En tiempos de frustración, la democracia suele ser acusada de lenta, ruidosa e incapaz de resolver problemas. Pero la evidencia muestra que debilitarla suele salir más caro que tolerar sus imperfecciones.
Un estudio muy reciente del FMI señala que romper el orden democrático rompe confianza, inversión y previsibilidad, con un efecto de 5% menos en la producción acumulada a cinco años de la ruptura.
Cuando la política deja de procesarse con reglas y pasa a resolverse por la fuerza, los países pierden vidas, capital humano y capacidad estatal. Paul Collier estimó que una guerra civil puede reducir el PIB en torno a 15% durante una guerra promedio de siete años.
La alternativa a la democracia rara vez es el orden. Con frecuencia es más arbitrariedad, más violencia y menos desarrollo. Giovanni Sartori lo planteaba con claridad: el valor de la democracia está en limitar el poder arbitrario. Su promesa no es producir gobernantes perfectos, sino permitir que la ciudadanía los elija, los controle y los reemplace en paz.
También hay una razón económica para defenderla. Los premios Nobel de economía Acemoglu y Robinson (2019) encuentran que una transición democrática puede elevar el ingreso por habitante alrededor de 20% en 25 años frente a permanecer en no democracia. La explicación es institucional: las democracias tienden a ampliar educación, bienes públicos, rendición de cuentas y previsibilidad.
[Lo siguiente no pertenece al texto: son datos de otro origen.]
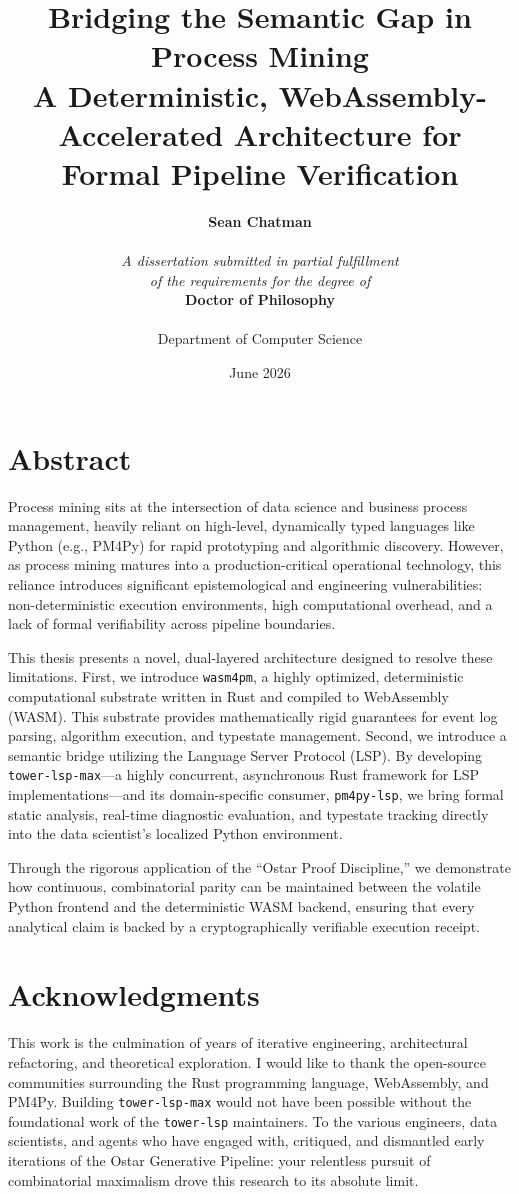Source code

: \documentclass[11pt,twoside,openright]{book}
\title{
    \vspace{2cm}
    \Huge \textbf{Bridging the Semantic Gap in Process Mining} \\
    \vspace{1cm}
    \Large A Deterministic, WebAssembly-Accelerated Architecture for Formal Pipeline Verification
    \vspace{2cm}
}
\author{
    \Large \textbf{Sean Chatman} \\
    \vspace{0.5cm} \\
    \textit{A dissertation submitted in partial fulfillment} \\
    \textit{of the requirements for the degree of} \\
    \textbf{Doctor of Philosophy} \\
    \vspace{0.5cm} \\
    Department of Computer Science \\
    \vspace{2cm}
}
\date{June 2026}
\begin{document}
\frontmatter
\maketitle

\chapter*{Abstract}
Process mining sits at the intersection of data science and business process management, heavily reliant on high-level, dynamically typed languages like Python (e.g., PM4Py) for rapid prototyping and algorithmic discovery. However, as process mining matures into a production-critical operational technology, this reliance introduces significant epistemological and engineering vulnerabilities: non-deterministic execution environments, high computational overhead, and a lack of formal verifiability across pipeline boundaries. 

This thesis presents a novel, dual-layered architecture designed to resolve these limitations. First, we introduce \texttt{wasm4pm}, a highly optimized, deterministic computational substrate written in Rust and compiled to WebAssembly (WASM). This substrate provides mathematically rigid guarantees for event log parsing, algorithm execution, and typestate management. Second, we introduce a semantic bridge utilizing the Language Server Protocol (LSP). By developing \texttt{tower-lsp-max}---a highly concurrent, asynchronous Rust framework for LSP implementations---and its domain-specific consumer, \texttt{pm4py-lsp}, we bring formal static analysis, real-time diagnostic evaluation, and typestate tracking directly into the data scientist's localized Python environment. 

Through the rigorous application of the ``Ostar Proof Discipline,'' we demonstrate how continuous, combinatorial parity can be maintained between the volatile Python frontend and the deterministic WASM backend, ensuring that every analytical claim is backed by a cryptographically verifiable execution receipt.

\chapter*{Acknowledgments}
This work is the culmination of years of iterative engineering, architectural refactoring, and theoretical exploration. I would like to thank the open-source communities surrounding the Rust programming language, WebAssembly, and PM4Py. Building \texttt{tower-lsp-max} would not have been possible without the foundational work of the \texttt{tower-lsp} maintainers. To the various engineers, data scientists, and agents who have engaged with, critiqued, and dismantled early iterations of the Ostar Generative Pipeline: your relentless pursuit of combinatorial maximalism drove this research to its absolute limit.
\end{document}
El problema es que la democracia atraviesa un momento difícil y la autocratización contemporánea no siempre llega con tanques en las calles. A veces avanza por vías más silenciosas: justicia debilitada, prensa presionada, contrapesos erosionados, instituciones colonizadas y competencia electoral vaciada desde adentro.
América Latina sigue siendo la región en desarrollo más democrática. Pero, el reporte reciente 2026 de PNUD advierte que esa fortaleza convive con insatisfacción ciudadana, polarización, crimen organizado, desinformación, desigualdad y capacidades estatales limitadas.
Bolivia expresa bien esa tensión. Según la base de datos V-Dem, el país conserva una democracia electoral, con sufragio amplio, autoridades electas, participación social y gobiernos subnacionales. Pero una mirada más profunda sugiere que Bolivia vota, pero controla débilmente al poder.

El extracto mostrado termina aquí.